I have to be able to do this via file accesses, this interface will not have permissions to run commands.

So when I run letsencrypt-auto renew, what file does it look up to see the aliases for my domain for renewal?

I thought it was /etc/letsencrypt/renewal/DOMAIN.conf but that isn’t correct. If i remove entries from here it still tries to renew them, only it asks for the webroot since the webroot entry is gone.

Linux debian OS

Certbot uses the list of subject names in the most recent certificate as the list of subject names for a renewal:

Normally if you want to change this list you should force a renewal with a new list of subject names, like

certbot --cert-name example.com -d one.example.com -d two.example.com -d three.example.com -d example.com -d www.example.com --force-renewal

If this succeeds, then you have an new certificate that covers exactly those names rather than whatever names were covered before.
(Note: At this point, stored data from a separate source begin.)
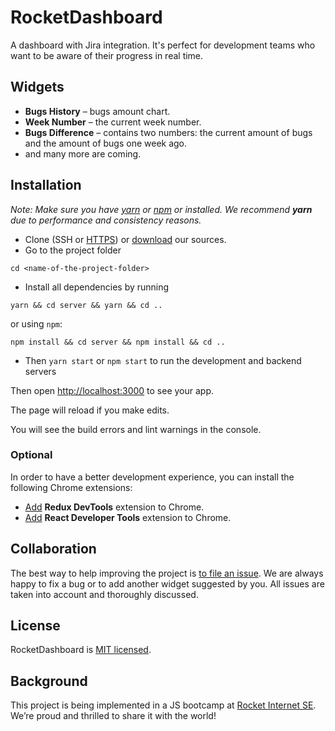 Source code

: # RocketDashboard

A dashboard with Jira integration.
It's perfect for development teams who want to be aware of their progress in real time.

## Widgets

- **Bugs History** – bugs amount chart.
- **Week Number** – the current week number.
- **Bugs Difference** – contains two numbers: the current amount of bugs and the amount of bugs one week ago.
- and many more are coming.

## Installation

_Note: Make sure you have [yarn](https://yarnpkg.com) or [npm](https://nodejs.org) or installed. We recommend **yarn** due to performance and consistency reasons._

- Clone (SSH or [HTTPS](https://github.com/rocket-internet-berlin/RocketDashboard.git)) or [download](https://github.com/rocket-internet-berlin/RocketDashboard/archive/master.zip) our sources.
- Go to the project folder
```
cd <name-of-the-project-folder>
```
- Install all dependencies by running
```
yarn && cd server && yarn && cd ..
```
or using `npm`:
```
npm install && cd server && npm install && cd ..
```

- Then `yarn start` or `npm start` to run the development and backend servers

Then open [http://localhost:3000](http://localhost:3000) to see your app.

The page will reload if you make edits.

You will see the build errors and lint warnings in the console.

### Optional

In order to have a better development experience, you can install the following Chrome extensions: 

- [Add](https://chrome.google.com/webstore/detail/redux-devtools/lmhkpmbekcpmknklioeibfkpmmfibljd) **Redux DevTools** extension to Chrome.
- [Add](https://chrome.google.com/webstore/detail/react-developer-tools/fmkadmapgofadopljbjfkapdkoienihi) **React Developer Tools** extension to Chrome.

## Collaboration

The best way to help improving the project is [to file an issue](https://github.com/rocket-internet-berlin/RocketDashboard/issues/new). We are always happy to fix a bug or to add another widget suggested by you. All issues are taken into account and thoroughly discussed.

## License

RocketDashboard is [MIT licensed](LICENSE).

## Background

This project is being implemented in a JS bootcamp at [Rocket Internet SE](https://www.rocket-internet.com). We’re proud and thrilled to share it with the world!
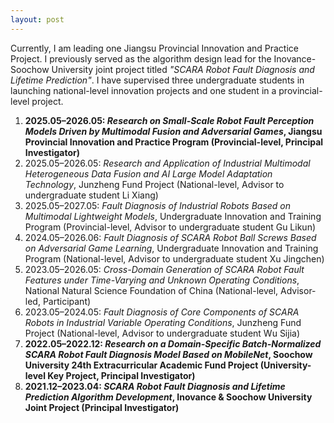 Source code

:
 ```yaml
---
layout: post
---
```

Currently, I am leading one Jiangsu Provincial Innovation and Practice Project. I previously served as the algorithm design lead for the Inovance-Soochow University joint project titled *"SCARA Robot Fault Diagnosis and Lifetime Prediction"*. I have supervised three undergraduate students in launching national-level innovation projects and one student in a provincial-level project.

1. **2025.05–2026.05: *Research on Small-Scale Robot Fault Perception Models Driven by Multimodal Fusion and Adversarial Games*, Jiangsu Provincial Innovation and Practice Program (Provincial-level, Principal Investigator)**  
2. 2025.05–2026.05: *Research and Application of Industrial Multimodal Heterogeneous Data Fusion and AI Large Model Adaptation Technology*, Junzheng Fund Project (National-level, Advisor to undergraduate student Li Xiang)  
3. 2025.05–2027.05: *Fault Diagnosis of Industrial Robots Based on Multimodal Lightweight Models*, Undergraduate Innovation and Training Program (Provincial-level, Advisor to undergraduate student Gu Likun)  
4. 2024.05–2026.06: *Fault Diagnosis of SCARA Robot Ball Screws Based on Adversarial Game Learning*, Undergraduate Innovation and Training Program (National-level, Advisor to undergraduate student Xu Jingchen)  
5. 2023.05–2026.05: *Cross-Domain Generation of SCARA Robot Fault Features under Time-Varying and Unknown Operating Conditions*, National Natural Science Foundation of China (National-level, Advisor-led, Participant)  
6. 2023.05–2024.05: *Fault Diagnosis of Core Components of SCARA Robots in Industrial Variable Operating Conditions*, Junzheng Fund Project (National-level, Advisor to undergraduate student Wu Sijia)  
7. **2022.05–2022.12: *Research on a Domain-Specific Batch-Normalized SCARA Robot Fault Diagnosis Model Based on MobileNet*, Soochow University 24th Extracurricular Academic Fund Project (University-level Key Project, Principal Investigator)**  
8. **2021.12–2023.04: *SCARA Robot Fault Diagnosis and Lifetime Prediction Algorithm Development*, Inovance & Soochow University Joint Project (Principal Investigator)**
I believe that this is currently the only way to do it because I believe the domains setting is explicitly ignored in the configuration file, due to a common mistake where people were putting this setting in their cli.ini files.
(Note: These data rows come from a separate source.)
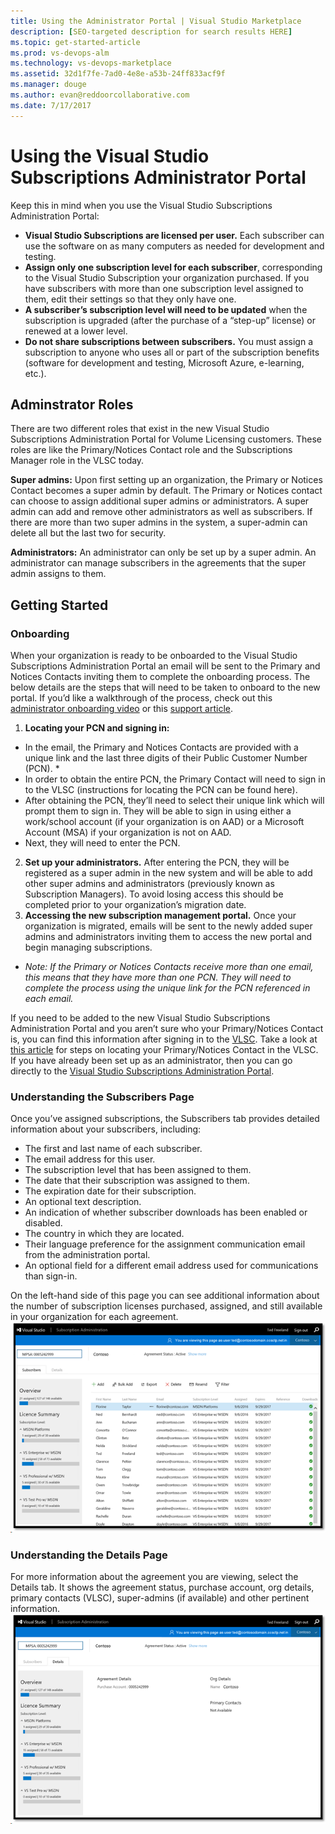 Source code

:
 ```yaml
---
title: Using the Administrator Portal | Visual Studio Marketplace
description: [SEO-targeted description for search results HERE]
ms.topic: get-started-article
ms.prod: vs-devops-alm
ms.technology: vs-devops-marketplace
ms.assetid: 32d1f7fe-7ad0-4e8e-a53b-24ff833acf9f
ms.manager: douge
ms.author: evan@reddoorcollaborative.com
ms.date: 7/17/2017
---
```


#  Using the Visual Studio Subscriptions Administrator Portal

Keep this in mind when you use the Visual Studio Subscriptions Administration Portal:
 
- **Visual Studio Subscriptions are licensed per user.** Each subscriber can use the software on as many computers as needed for development and testing. 
- **Assign only one subscription level for each subscriber**, corresponding to the Visual Studio Subscription your organization purchased. If you have subscribers with more than one subscription level assigned to them, edit their settings so that they only have one. 
- **A subscriber’s subscription level will need to be updated** when the subscription is upgraded (after the purchase of a “step-up” license) or renewed at a lower level. 
- **Do not share subscriptions between subscribers.** You must assign a subscription to anyone who uses all or part of the subscription benefits (software for development and testing, Microsoft Azure, e-learning, etc.). 

## Adminstrator Roles
There are two different roles that exist in the new Visual Studio Subscriptions Administration Portal for Volume Licensing customers. These roles are like the Primary/Notices Contact role and the Subscriptions Manager role in the VLSC today. 

**Super admins:** Upon first setting up an organization, the Primary or Notices Contact becomes a super admin by default. The Primary or Notices contact can choose to assign additional super admins or administrators. A super admin can add and remove other administrators as well as subscribers. If there are more than two super admins in the system, a super-admin can delete all but the last two for security. 

**Administrators:** An administrator can only be set up by a super admin. An administrator can manage subscribers in the agreements that the super admin assigns to them. 

## Getting Started
### Onboarding
When your organization is ready to be onboarded to the Visual Studio Subscriptions Administration Portal an email will be sent to the Primary and Notices Contacts inviting them to complete the onboarding process. The below details are the steps that will need to be taken to onboard to the new portal. If you’d like a walkthrough of the process, check out this [administrator onboarding video](https://channel9.msdn.com/Series/Visual-Studio-Subscriptions-Administration/Onboarding-your-organization-to-the-new-Visual-Studio-Subscription-Administration-Portal-and-setting) or this [support article](https://support.microsoft.com/help/4013931/visual-studio-subscriptions-administrator-migration-process "Visual Studio Subscriptions Administrator Migration Process").   
1.	**Locating your PCN and signing in:**
- In the email, the Primary and Notices Contacts are provided with a unique link and the last three digits of their Public Customer Number (PCN). * 
- In order to obtain the entire PCN, the Primary Contact will need to sign in to the VLSC (instructions for locating the PCN can be found here). 
- After obtaining the PCN, they’ll need to select their unique link which will prompt them to sign in. They will be able to sign in using either a work/school account (if your organization is on AAD) or a Microsoft Account (MSA) if your organization is not on AAD. 
- Next, they will need to enter the PCN. 
2.	**Set up your administrators.** After entering the PCN, they will be registered as a super admin in the new system and will be able to add other super admins and administrators (previously known as Subscription Managers). To avoid losing access this should be completed prior to your organization’s migration date. 
3.	**Accessing the new subscription management portal.**  Once your organization is migrated, emails will be sent to the newly added super admins and administrators inviting them to access the new portal and begin managing subscriptions.  

* *Note: If the Primary or Notices Contacts receive more than one email, this means that they have more than one PCN. They will need to complete the process using the unique link for the PCN referenced in each email.*

If you need to be added to the new Visual Studio Subscriptions Administration Portal and you aren’t sure who your Primary/Notices Contact is, you can find this information after signing in to the [VLSC](https://www.microsoft.com/Licensing/servicecenter/default.aspx). Take a look at [this article](http://www.visualstudio.com/subscriptions/support/#!articles/962-6707-how-do-i-locate-my-primary-contact "How Do I Locate My Primary Contact?") for steps on locating your Primary/Notices Contact in the VLSC.
If you have already been set up as an administrator, then you can go directly to the [Visual Studio Subscriptions Administration Portal](https://manage.visualstudio.com).

### Understanding the Subscribers Page
Once you’ve assigned subscriptions, the Subscribers tab provides detailed information about your subscribers, including:
- The first and last name of each subscriber.
- The email address for this user.
- The subscription level that has been assigned to them.
- The date that their subscription was assigned to them. 
- The expiration date for their subscription.
- An optional text description.
- An indication of whether subscriber downloads has been enabled or disabled. 
- The country in which they are located.
- Their language preference for the assignment communication email from the administration portal.
- An optional field for a different email address used for communications than sign-in. 

On the left-hand side of this page you can see additional information about the number of subscription licenses purchased, assigned, and still available in your organization for each agreement.
![Visual Studio Subscriptions Admin Portal Subscibers Page](_img/using-admin-portal/subscribers-page.png)

### Understanding the Details Page
For more information about the agreement you are viewing, select the Details tab. It shows the agreement status, purchase account, org details, primary contacts (VLSC), super-admins (if available) and other pertinent information. 
![Visual Studio Subscriptions Admin Portal Details Page](_img/using-admin-portal/details-page.png)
Eh, It’s open source, I’ll just have to look at changing that locally and disabling updates. Or maybe making my own client. certbot is a little excessive in the feature list for my uses.

You’re an engineer, it might be offtopic for this section, but would you happen to know what source file pulls that info? I might just replace it with a file read

[quote="MrStonedOne, post:3, topic:37306"]
Or maybe making my own client. certbot is a little excessive in the feature list for my uses.[/quote]

Certbot is a heavyweight client and has sometimes been criticized for that. It's got lots of code to deal with automated renewals and server integration (like parsing and editing web server configurations).

If you're looking for something lighter-weight, you might want to look over

Some of the bash clients are quite small and have few or no dependencies.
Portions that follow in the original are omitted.